■ What to do
Find the string "width" in the records and copy each line where it occurs.

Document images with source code
+++
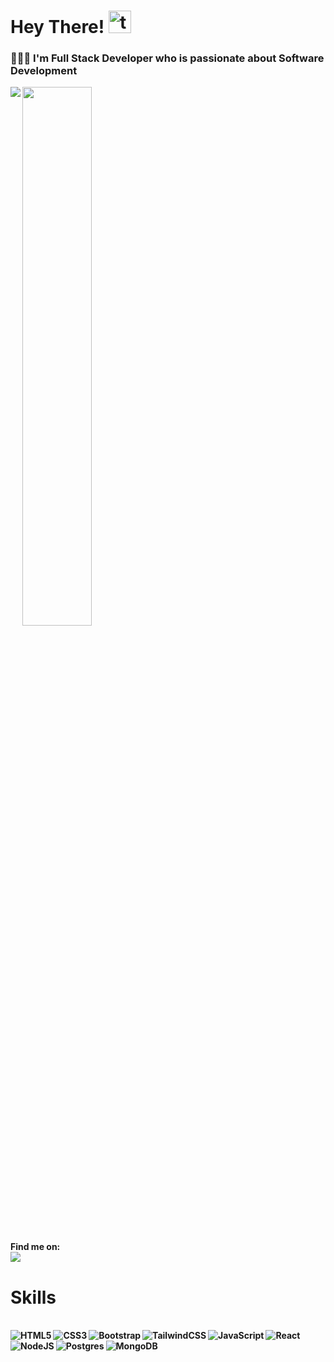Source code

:# Hey There! <img src="https://github.com/samfromaway/samfromaway/blob/master/.github/images/fire.gif?raw=true" alt="twitter" width="36" height="36"/>

### 👨🏽‍💻 I'm Full Stack Developer who is passionate about Software Development

<img align="left" src="https://github-readme-stats.vercel.app/api?username=cesar-santamaria&show_icons=true&theme=dark"/>
<img width="47%" src="https://github-readme-stats.vercel.app/api/top-langs/?username=cesar-santamaria&layout=compact"/>

<b>Find me on:<b>
<br>
[<img src="https://img.shields.io/badge/linkedin-%230077B5.svg?&style=for-the-badge&logo=linkedin&logoColor=white"/>](https://www.linkedin.com/in/cesar-s-23082a1ba)

# Skills
<br>
<img align="left" src="https://img.shields.io/badge/html5-%23e34f26.svg?&style=for-the-badge&logo=html5&logoColor=white" alt="HTML5"/>
<img align="left" src="https://img.shields.io/badge/css3-%233573b5.svg?&style=for-the-badge&logo=css3&logoColor=white" alt="CSS3"/>
<img align="left" src="https://img.shields.io/badge/Bootstrap-563D7C?style=for-the-badge&logo=bootstrap&logoColor=white" alt="Bootstrap"/>
<img align="left" src="https://img.shields.io/badge/tailwindcss-%2338B2AC.svg?style=for-the-badge&logo=tailwind-css&logoColor=white" alt="TailwindCSS"/>
<img align="left" src="https://img.shields.io/badge/javascript-%23323330.svg?style=for-the-badge&logo=javascript&logoColor=%23F7DF1E" alt="JavaScript"/>
<img align="left" src="https://img.shields.io/badge/react-%2300c4e6.svg?&style=for-the-badge&logo=react&logoColor=white" alt="React"/>
<img align="left" src="https://img.shields.io/badge/node%2Ejs-%2362af43.svg?&style=for-the-badge&logo=node.js&logoColor=white" alt="NodeJS"/>
<img align="left" src="https://img.shields.io/badge/postgres-%23316192.svg?style=for-the-badge&logo=postgresql&logoColor=white" alt="Postgres"/>
<img align="left" src="https://img.shields.io/badge/MongoDB-%234ea94b.svg?style=for-the-badge&logo=mongodb&logoColor=white" alt="MongoDB"/>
+++
■ Result of the exercise
:# Hey There! <img src="https://github.com/samfromaway/samfromaway/blob/master/.github/images/fire.gif?raw=true" alt="twitter" width="36" height="36"/>
<img width="47%" src="https://github-readme-stats.vercel.app/api/top-langs/?username=cesar-santamaria&layout=compact"/>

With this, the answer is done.